Elsewhere in the region, Chinese loans have sent public debt soaring. In neighbouring Montenegro, a Chinese-built and financed highway has raised the country’s debt to 80 per cent of GDP.
Covid-19 has brought Serbia closer to China. The western Balkans were originally not exempt from an EU permit scheme for exports of critical medical equipment. President Vucic proclaimed that “European solidarity doesn’t exist, that was just a fairytale on paper.” The decision “was made by the people who lectured us here that we are not supposed to purchase goods from China”. people from around Europe who wanted us to adjust the terms of tenders so that price should not be the primary condition as their [EU] goods were supposedly much better quality. When they needed money, it was like, make tenders and adopt conditions so the European companies can get Serbian money. When there is torment and pain, the Serbian money is no good.”
He complained that Brussels was paying close Serbian tenders purely for its own economic hegemony and accused EU leaders of hypocrisy.

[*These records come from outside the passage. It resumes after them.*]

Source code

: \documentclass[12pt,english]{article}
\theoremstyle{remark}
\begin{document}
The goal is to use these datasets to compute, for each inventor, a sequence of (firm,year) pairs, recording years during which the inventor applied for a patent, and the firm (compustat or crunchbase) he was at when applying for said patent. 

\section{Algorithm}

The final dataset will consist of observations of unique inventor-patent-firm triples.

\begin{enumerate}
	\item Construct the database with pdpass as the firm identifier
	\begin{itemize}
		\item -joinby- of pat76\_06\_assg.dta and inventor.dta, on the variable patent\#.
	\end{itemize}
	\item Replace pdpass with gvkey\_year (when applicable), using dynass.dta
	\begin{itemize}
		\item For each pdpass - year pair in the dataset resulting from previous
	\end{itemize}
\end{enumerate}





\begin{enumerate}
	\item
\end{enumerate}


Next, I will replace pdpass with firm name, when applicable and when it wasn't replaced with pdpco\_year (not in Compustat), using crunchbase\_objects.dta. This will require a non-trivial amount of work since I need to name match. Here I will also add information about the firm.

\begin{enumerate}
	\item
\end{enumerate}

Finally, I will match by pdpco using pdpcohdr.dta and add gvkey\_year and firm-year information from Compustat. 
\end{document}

In the post-coronavirus battle of narratives, the “global Chinese propaganda was amplified by a Serbian offensive”, says Mr Vladisavljev, who noted that in Serbia, it is still unknown how much of the Chinese medical equipment and personal protection was donated compared to how much was purchased.
A poll by the International Republican Institute, a US nonprofit focused on promoting democracy, found in March that 20 per cent of Serbs saw China as the largest donor, and 71 per cent as the most important economic partner. The EU is actually Serbia’s largest donor.
After Serbian premier Ana Brnabic called for a monument of appreciation for China, a banner in front of parliament proclaimed: “Serbs and Chinese: Brothers Forever”. Serbia now waits to see whether the Chinese tourists will return.